§ WORK ITEM
Count the lines containing "configurations" in the entries underneath, and state that count without anything else.

Collected data

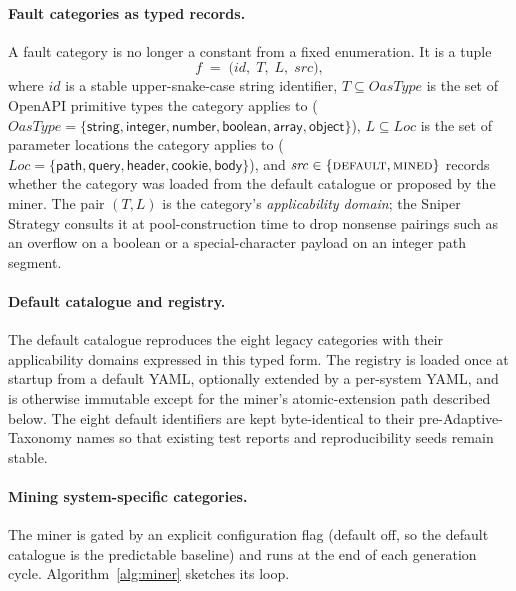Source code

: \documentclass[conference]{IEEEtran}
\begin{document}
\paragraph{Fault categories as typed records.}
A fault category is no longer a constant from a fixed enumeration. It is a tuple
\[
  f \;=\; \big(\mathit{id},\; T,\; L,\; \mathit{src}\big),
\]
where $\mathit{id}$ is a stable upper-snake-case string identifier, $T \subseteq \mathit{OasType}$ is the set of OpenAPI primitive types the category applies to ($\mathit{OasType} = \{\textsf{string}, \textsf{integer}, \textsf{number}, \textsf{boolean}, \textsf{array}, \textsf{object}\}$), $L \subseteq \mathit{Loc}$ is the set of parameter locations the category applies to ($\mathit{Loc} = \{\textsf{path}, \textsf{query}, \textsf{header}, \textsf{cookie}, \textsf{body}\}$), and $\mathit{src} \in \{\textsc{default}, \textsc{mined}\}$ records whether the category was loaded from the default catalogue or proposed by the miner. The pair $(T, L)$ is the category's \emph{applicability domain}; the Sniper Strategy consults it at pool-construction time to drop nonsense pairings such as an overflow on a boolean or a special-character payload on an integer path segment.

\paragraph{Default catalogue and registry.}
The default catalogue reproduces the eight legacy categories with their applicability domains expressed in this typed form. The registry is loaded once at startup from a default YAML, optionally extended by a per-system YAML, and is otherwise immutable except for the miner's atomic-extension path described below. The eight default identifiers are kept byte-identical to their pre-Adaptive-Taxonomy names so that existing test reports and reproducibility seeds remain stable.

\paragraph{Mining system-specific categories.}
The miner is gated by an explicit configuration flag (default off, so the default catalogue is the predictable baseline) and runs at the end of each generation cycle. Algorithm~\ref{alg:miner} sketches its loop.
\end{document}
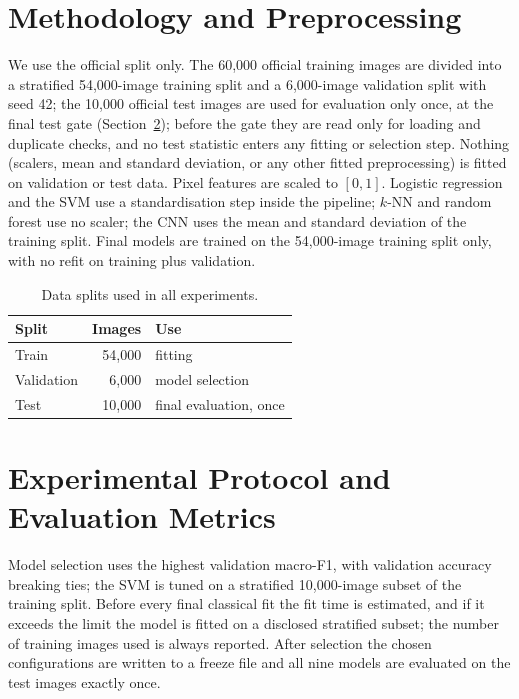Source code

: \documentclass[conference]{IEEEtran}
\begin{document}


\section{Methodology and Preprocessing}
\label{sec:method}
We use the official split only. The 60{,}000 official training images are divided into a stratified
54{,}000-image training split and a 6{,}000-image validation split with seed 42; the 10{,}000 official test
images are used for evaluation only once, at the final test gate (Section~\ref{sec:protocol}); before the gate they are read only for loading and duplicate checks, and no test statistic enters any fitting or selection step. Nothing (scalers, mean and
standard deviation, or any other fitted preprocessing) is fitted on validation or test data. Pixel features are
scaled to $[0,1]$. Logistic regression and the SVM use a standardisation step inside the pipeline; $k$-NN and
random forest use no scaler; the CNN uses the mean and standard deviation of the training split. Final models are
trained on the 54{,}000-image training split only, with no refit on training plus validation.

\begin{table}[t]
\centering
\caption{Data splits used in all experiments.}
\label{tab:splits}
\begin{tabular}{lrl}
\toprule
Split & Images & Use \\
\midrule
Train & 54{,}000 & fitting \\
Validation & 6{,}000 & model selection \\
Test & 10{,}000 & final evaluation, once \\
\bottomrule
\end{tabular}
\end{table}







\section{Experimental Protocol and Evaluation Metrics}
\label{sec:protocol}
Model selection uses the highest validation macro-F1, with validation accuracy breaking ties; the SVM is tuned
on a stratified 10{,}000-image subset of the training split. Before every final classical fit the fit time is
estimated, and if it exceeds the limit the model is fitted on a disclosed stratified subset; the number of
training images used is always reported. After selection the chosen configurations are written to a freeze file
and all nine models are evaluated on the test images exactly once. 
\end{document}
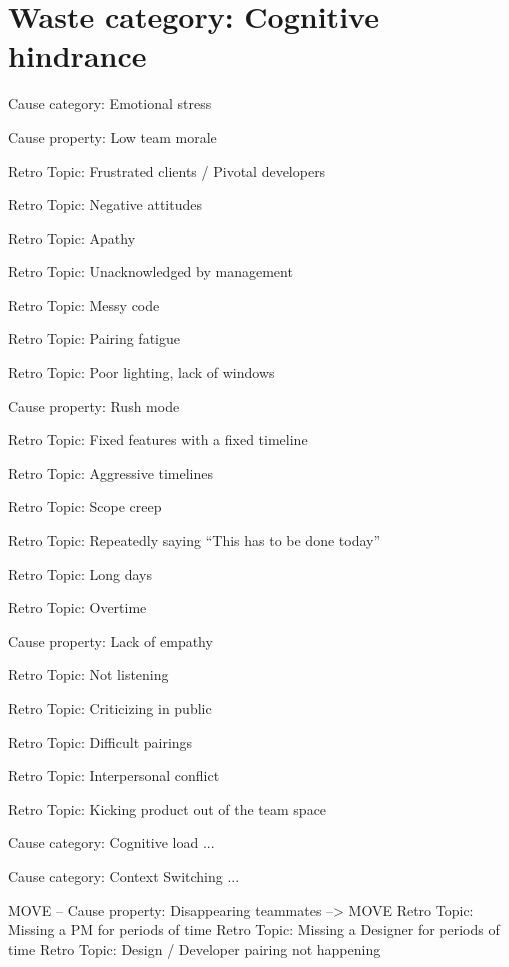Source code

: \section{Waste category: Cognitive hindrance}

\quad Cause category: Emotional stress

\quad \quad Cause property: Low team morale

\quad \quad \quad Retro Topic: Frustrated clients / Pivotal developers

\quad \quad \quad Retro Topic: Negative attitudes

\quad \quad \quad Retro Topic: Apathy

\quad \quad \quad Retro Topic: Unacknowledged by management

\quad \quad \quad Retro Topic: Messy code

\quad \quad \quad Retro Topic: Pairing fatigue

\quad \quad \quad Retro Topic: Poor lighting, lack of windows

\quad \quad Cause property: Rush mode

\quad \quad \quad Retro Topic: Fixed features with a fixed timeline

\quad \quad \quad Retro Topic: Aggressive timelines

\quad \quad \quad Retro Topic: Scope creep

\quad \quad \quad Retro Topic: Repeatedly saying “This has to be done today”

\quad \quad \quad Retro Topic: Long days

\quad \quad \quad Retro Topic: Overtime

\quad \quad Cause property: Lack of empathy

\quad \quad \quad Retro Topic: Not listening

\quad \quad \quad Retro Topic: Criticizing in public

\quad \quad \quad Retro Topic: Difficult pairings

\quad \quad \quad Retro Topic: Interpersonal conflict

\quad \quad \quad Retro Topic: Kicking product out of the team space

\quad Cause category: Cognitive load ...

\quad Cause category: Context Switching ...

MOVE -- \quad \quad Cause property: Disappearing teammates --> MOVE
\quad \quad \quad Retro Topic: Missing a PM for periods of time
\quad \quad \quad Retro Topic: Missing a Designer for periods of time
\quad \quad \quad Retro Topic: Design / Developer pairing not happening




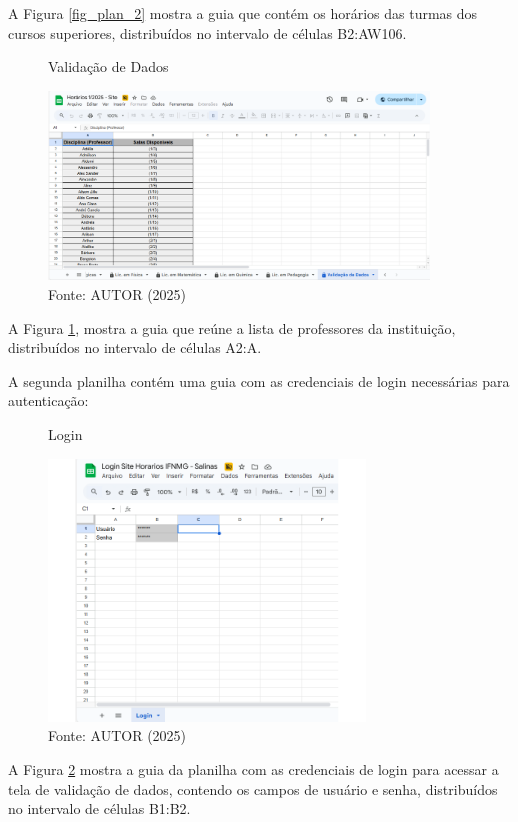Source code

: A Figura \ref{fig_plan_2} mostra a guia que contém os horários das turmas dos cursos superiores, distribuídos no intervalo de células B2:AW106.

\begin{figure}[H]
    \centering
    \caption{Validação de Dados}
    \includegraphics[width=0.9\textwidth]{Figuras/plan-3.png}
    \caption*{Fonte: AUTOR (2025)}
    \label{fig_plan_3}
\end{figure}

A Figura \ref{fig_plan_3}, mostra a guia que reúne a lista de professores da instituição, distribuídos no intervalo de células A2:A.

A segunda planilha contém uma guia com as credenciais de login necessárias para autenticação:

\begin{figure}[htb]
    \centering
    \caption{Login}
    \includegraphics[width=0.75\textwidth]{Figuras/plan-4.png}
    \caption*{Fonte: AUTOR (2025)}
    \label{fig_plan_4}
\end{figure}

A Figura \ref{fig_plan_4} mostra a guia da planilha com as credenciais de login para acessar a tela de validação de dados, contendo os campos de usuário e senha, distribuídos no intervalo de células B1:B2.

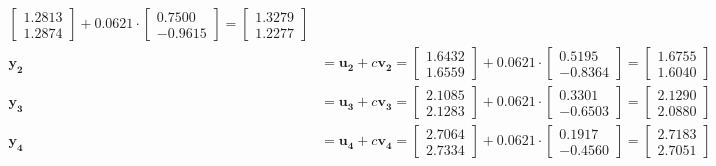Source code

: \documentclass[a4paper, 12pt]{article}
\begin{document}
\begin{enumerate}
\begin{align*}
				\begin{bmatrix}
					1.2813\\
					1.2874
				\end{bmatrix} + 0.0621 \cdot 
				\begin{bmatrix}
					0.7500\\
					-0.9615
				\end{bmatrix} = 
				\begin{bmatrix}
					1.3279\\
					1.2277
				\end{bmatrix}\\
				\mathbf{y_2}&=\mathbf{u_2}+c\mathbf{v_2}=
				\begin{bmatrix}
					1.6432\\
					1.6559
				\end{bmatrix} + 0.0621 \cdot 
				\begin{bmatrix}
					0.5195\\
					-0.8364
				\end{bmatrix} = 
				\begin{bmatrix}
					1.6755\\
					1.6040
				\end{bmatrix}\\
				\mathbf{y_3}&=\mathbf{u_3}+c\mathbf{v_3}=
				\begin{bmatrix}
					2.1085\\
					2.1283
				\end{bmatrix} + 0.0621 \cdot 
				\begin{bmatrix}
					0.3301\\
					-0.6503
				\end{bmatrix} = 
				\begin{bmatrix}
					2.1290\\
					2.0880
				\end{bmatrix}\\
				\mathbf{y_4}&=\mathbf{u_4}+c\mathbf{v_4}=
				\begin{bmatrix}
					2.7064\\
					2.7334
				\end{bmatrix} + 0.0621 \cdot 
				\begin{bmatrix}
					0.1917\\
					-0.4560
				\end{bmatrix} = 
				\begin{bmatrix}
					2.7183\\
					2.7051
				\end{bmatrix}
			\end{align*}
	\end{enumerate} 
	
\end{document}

* * *

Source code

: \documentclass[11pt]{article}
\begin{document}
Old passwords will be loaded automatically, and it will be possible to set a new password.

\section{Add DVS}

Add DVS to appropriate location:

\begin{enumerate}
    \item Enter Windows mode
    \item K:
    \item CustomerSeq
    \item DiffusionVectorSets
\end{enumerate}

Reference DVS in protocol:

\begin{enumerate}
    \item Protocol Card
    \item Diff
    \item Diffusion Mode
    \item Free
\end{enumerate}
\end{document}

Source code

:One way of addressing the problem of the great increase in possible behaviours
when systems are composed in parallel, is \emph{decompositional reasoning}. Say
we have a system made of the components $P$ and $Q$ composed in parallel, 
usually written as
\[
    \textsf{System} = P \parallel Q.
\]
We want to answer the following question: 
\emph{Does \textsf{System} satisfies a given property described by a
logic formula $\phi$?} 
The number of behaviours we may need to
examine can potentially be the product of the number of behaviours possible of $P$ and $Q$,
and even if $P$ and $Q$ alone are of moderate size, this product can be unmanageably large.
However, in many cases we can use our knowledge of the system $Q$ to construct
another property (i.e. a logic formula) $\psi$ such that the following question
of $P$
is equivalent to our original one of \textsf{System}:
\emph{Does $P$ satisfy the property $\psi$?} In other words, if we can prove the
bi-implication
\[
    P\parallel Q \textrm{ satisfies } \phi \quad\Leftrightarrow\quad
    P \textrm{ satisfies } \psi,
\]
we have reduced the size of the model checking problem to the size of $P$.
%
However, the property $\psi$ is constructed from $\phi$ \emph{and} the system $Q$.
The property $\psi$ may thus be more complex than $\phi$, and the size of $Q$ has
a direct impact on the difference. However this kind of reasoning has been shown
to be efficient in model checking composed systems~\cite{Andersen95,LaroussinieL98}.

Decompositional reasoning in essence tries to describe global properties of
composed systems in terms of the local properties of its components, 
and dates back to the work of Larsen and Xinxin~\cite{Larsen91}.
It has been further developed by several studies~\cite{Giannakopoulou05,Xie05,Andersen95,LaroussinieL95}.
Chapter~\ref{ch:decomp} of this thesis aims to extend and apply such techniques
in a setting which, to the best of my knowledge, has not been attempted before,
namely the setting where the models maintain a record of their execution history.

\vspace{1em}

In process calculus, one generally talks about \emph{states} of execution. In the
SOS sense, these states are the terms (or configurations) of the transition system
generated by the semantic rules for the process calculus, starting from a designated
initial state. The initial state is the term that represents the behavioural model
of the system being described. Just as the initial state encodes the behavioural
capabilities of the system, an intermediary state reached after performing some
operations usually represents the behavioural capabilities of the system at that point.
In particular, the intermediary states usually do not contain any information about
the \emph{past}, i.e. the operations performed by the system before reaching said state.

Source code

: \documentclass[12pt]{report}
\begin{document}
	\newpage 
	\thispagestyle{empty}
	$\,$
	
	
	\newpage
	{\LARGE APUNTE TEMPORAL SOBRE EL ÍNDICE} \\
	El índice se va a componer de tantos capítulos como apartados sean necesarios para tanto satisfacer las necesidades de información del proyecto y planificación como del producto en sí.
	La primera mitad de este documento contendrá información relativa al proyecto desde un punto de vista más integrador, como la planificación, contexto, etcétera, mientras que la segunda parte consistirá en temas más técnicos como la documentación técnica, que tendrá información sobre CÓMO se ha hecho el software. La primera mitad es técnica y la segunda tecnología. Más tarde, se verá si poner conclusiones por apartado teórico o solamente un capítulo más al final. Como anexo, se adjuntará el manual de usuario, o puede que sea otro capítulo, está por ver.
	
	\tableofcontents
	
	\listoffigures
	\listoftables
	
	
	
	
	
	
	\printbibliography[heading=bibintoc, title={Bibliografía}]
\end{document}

---

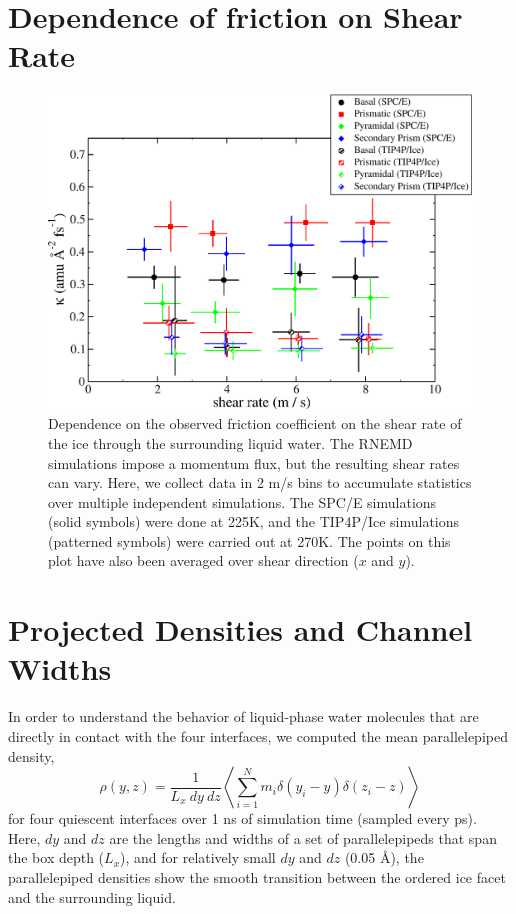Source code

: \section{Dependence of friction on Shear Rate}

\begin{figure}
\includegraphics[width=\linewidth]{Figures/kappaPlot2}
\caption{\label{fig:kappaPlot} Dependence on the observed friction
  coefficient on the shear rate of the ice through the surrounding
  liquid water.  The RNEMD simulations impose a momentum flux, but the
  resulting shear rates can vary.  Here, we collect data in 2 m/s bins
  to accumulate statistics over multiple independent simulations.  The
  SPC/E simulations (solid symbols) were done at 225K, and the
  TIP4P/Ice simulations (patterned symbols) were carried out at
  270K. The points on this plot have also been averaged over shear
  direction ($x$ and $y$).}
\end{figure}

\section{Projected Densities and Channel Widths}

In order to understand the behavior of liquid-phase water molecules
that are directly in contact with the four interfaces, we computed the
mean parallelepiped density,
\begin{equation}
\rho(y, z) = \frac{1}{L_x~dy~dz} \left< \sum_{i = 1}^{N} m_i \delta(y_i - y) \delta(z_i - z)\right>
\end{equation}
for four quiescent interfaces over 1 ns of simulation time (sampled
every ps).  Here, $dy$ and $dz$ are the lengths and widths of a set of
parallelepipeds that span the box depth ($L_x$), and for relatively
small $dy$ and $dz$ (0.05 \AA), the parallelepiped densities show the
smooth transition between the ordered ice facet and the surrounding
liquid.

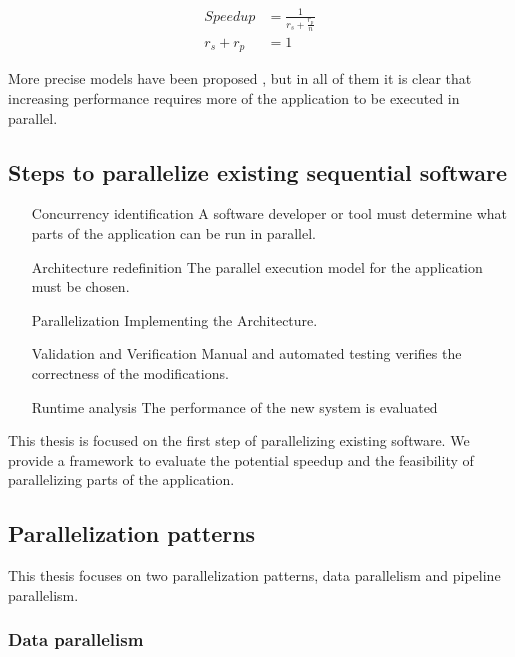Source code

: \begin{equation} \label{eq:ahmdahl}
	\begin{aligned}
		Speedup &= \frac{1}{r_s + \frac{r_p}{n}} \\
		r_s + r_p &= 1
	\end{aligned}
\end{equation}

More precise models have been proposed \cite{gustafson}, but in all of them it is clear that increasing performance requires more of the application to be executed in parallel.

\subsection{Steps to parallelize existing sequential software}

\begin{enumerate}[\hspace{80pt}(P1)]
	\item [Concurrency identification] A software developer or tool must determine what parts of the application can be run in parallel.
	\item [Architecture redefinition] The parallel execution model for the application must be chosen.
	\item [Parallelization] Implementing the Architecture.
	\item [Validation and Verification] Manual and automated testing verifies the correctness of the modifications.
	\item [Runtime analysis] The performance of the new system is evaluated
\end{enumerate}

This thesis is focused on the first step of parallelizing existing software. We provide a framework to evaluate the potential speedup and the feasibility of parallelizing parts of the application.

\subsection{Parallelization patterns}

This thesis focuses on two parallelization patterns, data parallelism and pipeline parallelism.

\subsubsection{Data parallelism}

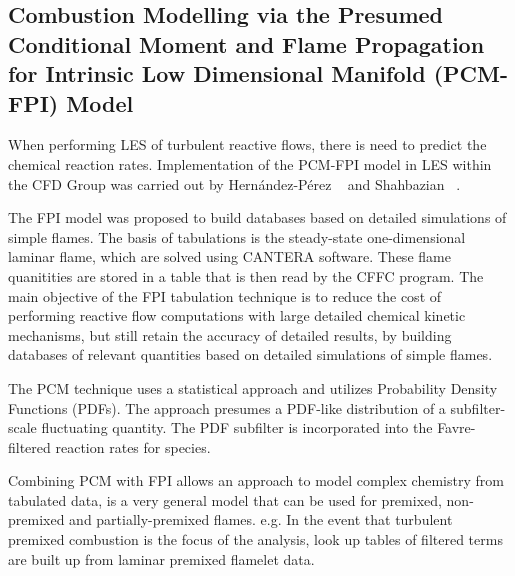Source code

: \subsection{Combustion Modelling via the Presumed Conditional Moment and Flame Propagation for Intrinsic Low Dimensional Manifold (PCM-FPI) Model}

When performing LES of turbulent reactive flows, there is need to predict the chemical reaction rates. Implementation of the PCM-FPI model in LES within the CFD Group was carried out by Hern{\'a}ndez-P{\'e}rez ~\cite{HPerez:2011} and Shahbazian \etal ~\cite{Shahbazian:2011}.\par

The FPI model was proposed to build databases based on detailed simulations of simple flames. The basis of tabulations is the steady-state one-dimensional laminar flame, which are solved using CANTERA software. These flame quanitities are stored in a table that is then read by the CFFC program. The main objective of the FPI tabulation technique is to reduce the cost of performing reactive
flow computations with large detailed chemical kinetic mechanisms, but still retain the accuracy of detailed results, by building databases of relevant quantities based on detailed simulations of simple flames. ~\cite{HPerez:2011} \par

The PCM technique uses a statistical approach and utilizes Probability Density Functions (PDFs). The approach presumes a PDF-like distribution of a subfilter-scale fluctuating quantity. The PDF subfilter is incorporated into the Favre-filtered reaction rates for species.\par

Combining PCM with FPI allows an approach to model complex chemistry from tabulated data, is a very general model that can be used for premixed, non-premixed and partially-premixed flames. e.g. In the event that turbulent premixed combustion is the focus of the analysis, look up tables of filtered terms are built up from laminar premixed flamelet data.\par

§ COMPLETED EXERCISE
2